Sandigan to resume trial of ex-mayor in Cebu street light scam

The Supreme Court (SC) has directed the Sandiganbayan to proceed with the arraignment of the former mayor of Lapu-Lapu City, Cebu for graft charges arising from street lighting projects in 2006 for the 12th Association of Southeast Asian Nations (Asean) Summit.

In a 24-page decision published online on Oct. 27 and written by Associate Justice Ramon Paul Hernando, the SC dismissed the petition to quash information of Arturo Radaza.

“His arguments are too trivial to merit the quashal of the information, and too vacuous to justify the delay in the prosecution of this criminal case. This has fermented in the preliminary investigation stage of 13 long years. While unnecessary, this Court indulged in a wordy discourse on the baselessness of Radaza’s prolonged saga against the information filed by the Ombudsman, all for the purpose of finally ending the same.
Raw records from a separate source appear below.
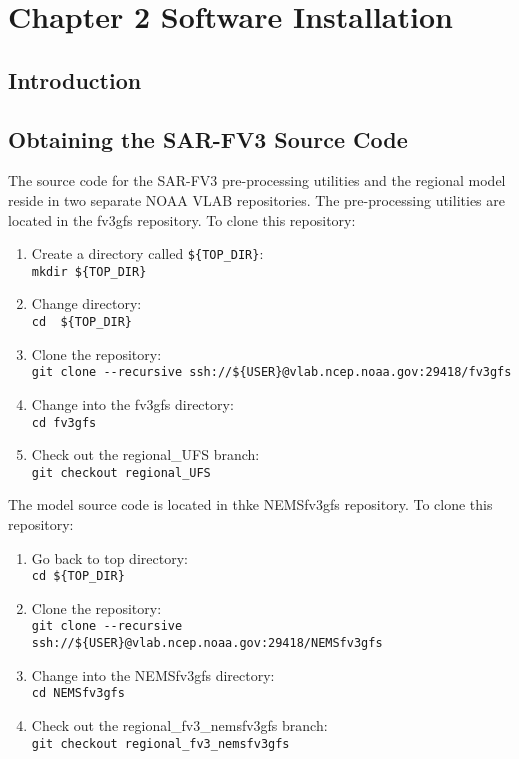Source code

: \chapter{Chapter 2 Software Installation}
 
\section{Introduction}
\section{Obtaining the SAR-FV3 Source Code}
The source code for the SAR-FV3 pre-processing utilities and the regional model reside in two separate 
NOAA VLAB repositories.  The pre-processing utilities are located in the fv3gfs repository.  To clone
this repository:

    \begin{enumerate}
       \item Create a directory called \verb|${TOP_DIR}|: \\
          \verb|mkdir ${TOP_DIR}|
       \item Change directory: \\
          \verb|cd  ${TOP_DIR}|
       \item Clone the repository: \\
          \verb|git clone --recursive ssh://${USER}@vlab.ncep.noaa.gov:29418/fv3gfs|
       \item Change into the fv3gfs directory: \\
          \verb|cd fv3gfs|
       \item Check out the regional\_UFS branch: \\
           \verb|git checkout regional_UFS|
    \end{enumerate}

The model source code is located in thke NEMSfv3gfs repository.  To clone this repository:

    \begin{enumerate}
       \item Go back to top directory: \\
          \verb|cd ${TOP_DIR}|
       \item Clone the repository: \\
          \verb|git clone --recursive ssh://${USER}@vlab.ncep.noaa.gov:29418/NEMSfv3gfs|
       \item Change into the NEMSfv3gfs directory: \\
          \verb|cd NEMSfv3gfs|
       \item Check out the regional\_fv3\_nemsfv3gfs branch: \\
          \verb|git checkout regional_fv3_nemsfv3gfs|
    \end{enumerate}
The Sandiganbayan is hereafter enjoined to fully dispose of the case with dispatch and without tolerance for further needless delays,” the SC ruled.

Radaza was sued in connection with the contract of 139 sets of street light poles amounting to PHP72,500 each and another 60 sets worth PHP85,500 each put up along the Mactan-Mandaue Bridge that connects the cities of Mandaue and Lapu-Lapu Lapu City.

Cebu province was designated as the venue of the 12th Asean Summit on Jan. 9 to 15, 2007.

Thadeo Ouano, the Mandaue mayor at that time, died in 2016.

In 2008, the Office of the Ombudsman for the VIsayas received letters of complaints from various organizations, alleging irregularities in the contracts.

The agency later found prima facie evidence of overpricing resulting from the collusion among the winning bidders, private contractors, and the city governments of Mandaue and Lapu-Lapu.

The contract, the Ombudsman said, gave unwarranted benefits, advantage or preference to the contractor, Fabmik Construction and Equipment Supply Co.

Former executives of the Department of Public Works and Highways Region 7 were sentenced last year to six to eight years imprisonment and perpetually barred from holding government office.

Radaza appealed and questioned, among other things, whether his mere signature on the Program of Works and Detailed Estimates sufficiently established probable cause against him.

“Jurisprudence has declared that matters that are evidentiary in nature are better threshed out in a full-blown trial on the merits,” the court said.